Just how weird does the show get?
Season 1 of Mr. Robot is the most grounded, and Esmail only directed three of the episodes, though his distinct style—with faces isolated at the bottom edge of the frame as if to emphasize the characters' alienation—was present from the beginning. But he takes over as full-time director from Season 2 onward, dialing up the experimental episodes: a 15-minute '90s sitcom parody; an entire installment presented as a single shot during a riot; a hostage situation with high personal stakes, structured like a five-act play. The show also flirts with science fiction as it goes on, teasing the possibility of time travel and alternate dimensions. That flexibility when it comes to both genre and tone—the show can be funny, suspenseful, heartbreaking, and terrifying—makes it memorable.
Does it ever get bad?
Most people would agree Mr. Robot is at its worst in Season 2, especially with one key Elliot-centric storyline dragging on much longer than it should. And while the show is filled with interesting supporting characters—from Elliot's morally compromised childhood friend Angela (Portia Doubleday) to the slimy E-Corp brownnoser Tyrell Wellick (Martin Wallström) to a trans cyberterrorist named Whiterose (BD Wong) operating as the Minister of State Security with her birth name—not all of their arcs get the same time to develop and wrap up in satisfying fashion.
But the show's occasional lags in pacing are much more bearable on a binge, where you can inhale a whole stretch of slower episodes rather than waiting a week and praying for plot movement each time. Besides, the majority of the dips in quality derive from Esmail prioritizing stylistic playfulness and experimentation over the relatively straightforward, linear storytelling of Season 1. In many ways, Season 2 is easier to admire in retrospect, but it's still a good time if you go in with an open mind.
Is the ending satisfying?
The show's viewership took a huge hit in Season 2 and never really recovered despite a solid, improved Season 3 and a genuinely rich, fascinating Season 4. In fact, watching back Mr. Robot after knowing where it's all going, the occasional bumps in the road feel beside the point; the show sticks the landing in a way that reframes the entire series in a surprisingly moving way. Credit Esmail, whose projects since include the podcast adaptation Homecoming and apocalyptic-thriller novel adaptation Leave the World Behind, for sticking to his vision for the series—and never straying far from the journey of its unique and oddly relatable protagonist, the heart of the series.

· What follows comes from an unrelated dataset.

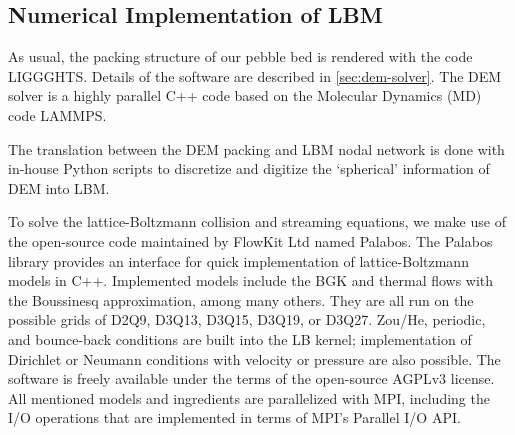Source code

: \subsection{Numerical Implementation of LBM}\label{sec:lbm-solver}

As usual, the packing structure of our pebble bed is rendered with the code LIGGGHTS. Details of the software are described in \cref{sec:dem-solver}. The DEM solver is a highly parallel C++ code based on the Molecular Dynamics (MD) code LAMMPS.\cite{Plimpton1995} 

The translation between the DEM packing and LBM nodal network is done with in-house Python scripts to discretize and digitize the `spherical' information of DEM into LBM.

To solve the lattice-Boltzmann collision and streaming equations, we make use of the open-source code maintained by FlowKit Ltd named Palabos.\cite{Flow} The Palabos library provides an interface for quick implementation of lattice-Boltzmann models in C++. Implemented models include the BGK and thermal flows with the Boussinesq approximation, among many others. They are all run on the possible grids of D2Q9, D3Q13, D3Q15, D3Q19, or D3Q27. Zou/He, periodic, and bounce-back conditions are built into the LB kernel; implementation of Dirichlet or Neumann conditions with velocity or pressure are also possible. The software is freely available under the terms of the open-source AGPLv3 license.\cite{FreeSoftwareFoundationInc.2007} All mentioned models and ingredients are parallelized with MPI, including the I/O operations that are implemented in terms of MPI’s Parallel I/O API.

Credit should also go to Malek, whose work as Elliot led to starring movie roles like his Oscar-winning turn as Freddie Mercury in Bohemian Rhapsody and his casting as a Bond villain. His stellar vulnerable breakout performance anchors the entire show. It's immediately evident, just from watching the pilot episode, when Elliot Alderson first invites us into his world. Once you're in, you won't want to leave.